News & Opinion

The Trump White House

Step inside Melania Trump’s nightmare before Christmas

Website
The Daily Beast

Date:
November 28, 2017

Anyone thinking of getting drunk at a White House Christmas party these next few weeks, or even President Trump on one of his nocturnal ambles, should be warned: The East Colonnade has become the most terrifying domestic space in America.

Melania Trump, with what looks like the help of Tim Burton, has designed an anti-Christmas wonderland of white branches set stark against the wall and casting creepy shadows on the ceiling, leading to—at the end of the corridor—in the East Garden Room, a traditional Christmas tree bathed in golden light.

The only thing missing is a dragon breathing fire, intent on stopping you getting your hands on a magic amulet.

Melania’s press secretary Stephanie Grisham captured the Colonnade at its most ghoulish, in the pitch-black with the white plants lit from beneath, casting the kinds of shadows on the ceiling that would definitely become spindly living fingers in a horror movie.

Indeed, one Twitter user completed the look with the Babadook.

Others mourned what had happened to the same corridor, decorated what seems a long time ago in a considerably warmer manner.

But Melania Trump sees only joy. She revealed the decorations in a tweet yesterday.

“The decorations are up! @WhiteHouse is ready to celebrate! Wishing you a Merry Christmas & joyous holiday season!” she wrote, and in an accompanying video she stood, with coat draped on shoulders contemplating decorations, ribbons, the branches of verdant Christmas trees.

There was a giant White House Christmas cake, a nativity scene, and ballet dancers who turned up to perform in the middle of the big reveal of the decorations, paying tribute to the first-ever themed White House Christmas, which was the Nutcracker Suite in 1961.

Melania eyed the ballet dancers suspiciously, which is fair enough. Anyone who has ever decorated a Christmas tree—essentially, a wrestling match with no ring or referee, and the ever-present likelihood of sustaining serious injury forcing colored lights over springy pine branches—knows the last thing you would want while engaged in this annual, sweaty, stress-inducing endurance test are two dancers executing a pas de deux in front of you.

“Just help with me the damned lights,” you whimper at any passing human, not, “That’s the perfect pirouette to match my mood! Thank you!”

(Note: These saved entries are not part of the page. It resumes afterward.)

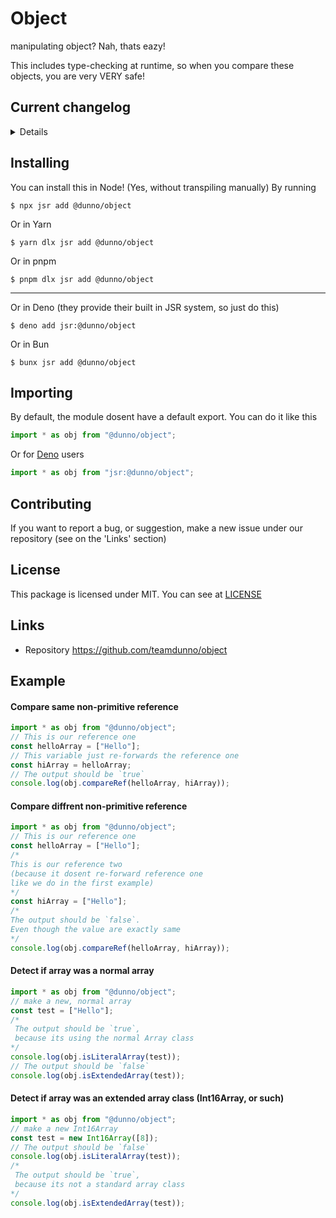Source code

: # Object

manipulating object? Nah, thats eazy!

This includes type-checking at runtime, so when you compare these objects, you are very VERY safe!

## Current changelog
<details>

- Bugfix for `isEmpty` functions
- Added support for `null` as a placeholder to `undefined` (only `track()` dosent support it)
- `realTypeof` was added to fix those annoying `typeof` limitation! So, instead of
  - Array
    - on normal `typeof`: `"object"`
    - on `realTypeof`: `"array"`
  - null
    - on normal `typeof`: `"object"`
    - on `realTypeof`: `"null"`
  - Class
    - on normal `typeof`: `"function"`
    - on `realTypeof`: `"class"`
- Trackers (`track()` and `Track` object) has been added to listen object changes
- Detect empty objects (for `string`, `object`, and `array`) 
</details>

## Installing

You can install this in Node! (Yes, without transpiling manually) By running

```shell
$ npx jsr add @dunno/object
```

Or in Yarn

```shell
$ yarn dlx jsr add @dunno/object
```

Or in pnpm

```shell
$ pnpm dlx jsr add @dunno/object
```

---

Or in Deno (they provide their built in JSR system, so just do this)

```shell
$ deno add jsr:@dunno/object
```

Or in Bun

```shell
$ bunx jsr add @dunno/object
```

## Importing

By default, the module dosent have a default export. You can do it like this

```js
import * as obj from "@dunno/object";
```

Or for [Deno](https://deno.com) users

```js
import * as obj from "jsr:@dunno/object";
```

## Contributing

If you want to report a bug, or suggestion, make a new issue under our
repository (see on the 'Links' section)

## License

This package is licensed under MIT. You can see at [LICENSE](./LICENSE)

## Links

- Repository https://github.com/teamdunno/object

## Example

#### Compare same non-primitive reference

```js
import * as obj from "@dunno/object";
// This is our reference one
const helloArray = ["Hello"];
// This variable just re-forwards the reference one
const hiArray = helloArray;
// The output should be `true`
console.log(obj.compareRef(helloArray, hiArray));
```

#### Compare diffrent non-primitive reference

```js
import * as obj from "@dunno/object";
// This is our reference one
const helloArray = ["Hello"];
/*
This is our reference two
(because it dosent re-forward reference one
like we do in the first example)
*/
const hiArray = ["Hello"];
/*
The output should be `false`.
Even though the value are exactly same
*/
console.log(obj.compareRef(helloArray, hiArray));
```

#### Detect if array was a normal array

```js
import * as obj from "@dunno/object";
// make a new, normal array
const test = ["Hello"];
/*
 The output should be `true`,
 because its using the normal Array class
*/
console.log(obj.isLiteralArray(test));
// The output should be `false`
console.log(obj.isExtendedArray(test));
```

#### Detect if array was an extended array class (Int16Array, or such)

```js
import * as obj from "@dunno/object";
// make a new Int16Array
const test = new Int16Array([8]);
// The output should be `false`
console.log(obj.isLiteralArray(test));
/*
 The output should be `true`,
 because its not a standard array class
*/
console.log(obj.isExtendedArray(test));
```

No matter: Melania wants people to feel they are “home for the holidays” when they visit the White House. She appeared among the trees in a white Dior frock, with huge, cape-like sleeves, and gold stilettos. Children from Joint Base Andrews, one of whom opined that Melania looked like an angel, were engaged in arts-and-crafting beside trees in the Red Room and Green Room; there is also a Gold Star Family Tree in honor of those serving in the military and their loved ones.

The theme of the White House decorations, apparently: “time-honored traditions,” to celebrate 200 years of Christmas celebrations at the White House.

The décor, it has been reported, includes 71 wreaths, 53 Christmas trees, more than 18,000 lights, more than 12,000 ornaments, more than 3,100 yards of ribbon and more than 1,000 feet of garland. The windows of the White House will be festooned with wreaths.

Perhaps it is no coincidence that the video of Melania taking charge of this twinkling extravaganza emerged at the same time as a Vanity Fair article showing her to be a reticent first lady at best.

In the video, the business of Christmas, as so much else, appears to be being imposed upon her. Yet it also provides the opportunity to show her at her most homely.

Yet the picture of her and son Barron welcoming a Christmas tree, conveyed via horse and cart, shows two people eyeing this enticing cargo not with excited glee, but with the wary caution of relatives welcoming a troublesome cousin.

The Vanity Fair piece makes clear that Melania has less staff in the East Wing than Michelle Obama, and that it has taken some time for her to occupy and own the role. The decorations feel part of an effort to force the White House alive, given the demands of what visitors want to see when they visit at Christmas. In reality, the spooky darkness of the East Colonnade speaks of the present White House a little too literally.

Still, in the interests of economizing, Melania could definitely keep the East Colonnade as a Halloween attraction.